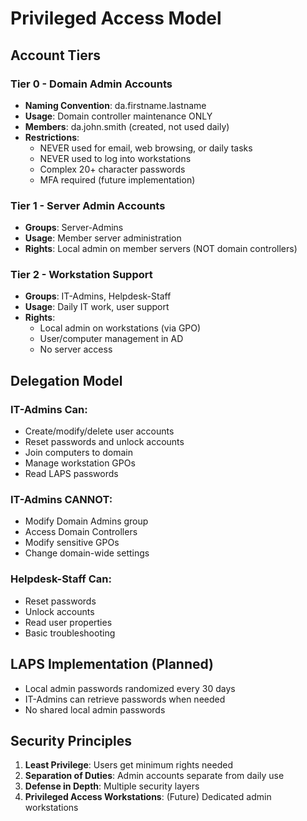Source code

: # Privileged Access Model

## Account Tiers

### Tier 0 - Domain Admin Accounts
- **Naming Convention**: da.firstname.lastname
- **Usage**: Domain controller maintenance ONLY
- **Members**: da.john.smith (created, not used daily)
- **Restrictions**: 
  - NEVER used for email, web browsing, or daily tasks
  - NEVER used to log into workstations
  - Complex 20+ character passwords
  - MFA required (future implementation)

### Tier 1 - Server Admin Accounts  
- **Groups**: Server-Admins
- **Usage**: Member server administration
- **Rights**: Local admin on member servers (NOT domain controllers)

### Tier 2 - Workstation Support
- **Groups**: IT-Admins, Helpdesk-Staff
- **Usage**: Daily IT work, user support
- **Rights**:
  - Local admin on workstations (via GPO)
  - User/computer management in AD
  - No server access

## Delegation Model

### IT-Admins Can:
- Create/modify/delete user accounts
- Reset passwords and unlock accounts
- Join computers to domain
- Manage workstation GPOs
- Read LAPS passwords

### IT-Admins CANNOT:
- Modify Domain Admins group
- Access Domain Controllers
- Modify sensitive GPOs
- Change domain-wide settings

### Helpdesk-Staff Can:
- Reset passwords
- Unlock accounts
- Read user properties
- Basic troubleshooting

## LAPS Implementation (Planned)
- Local admin passwords randomized every 30 days
- IT-Admins can retrieve passwords when needed
- No shared local admin passwords

## Security Principles
1. **Least Privilege**: Users get minimum rights needed
2. **Separation of Duties**: Admin accounts separate from daily use
3. **Defense in Depth**: Multiple security layers
4. **Privileged Access Workstations**: (Future) Dedicated admin workstations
+++++
What the task asks:
Bring together all lines from the listing that contain the word "needed".

Result for this task:
- IT-Admins can retrieve passwords when needed
1. **Least Privilege**: Users get minimum rights needed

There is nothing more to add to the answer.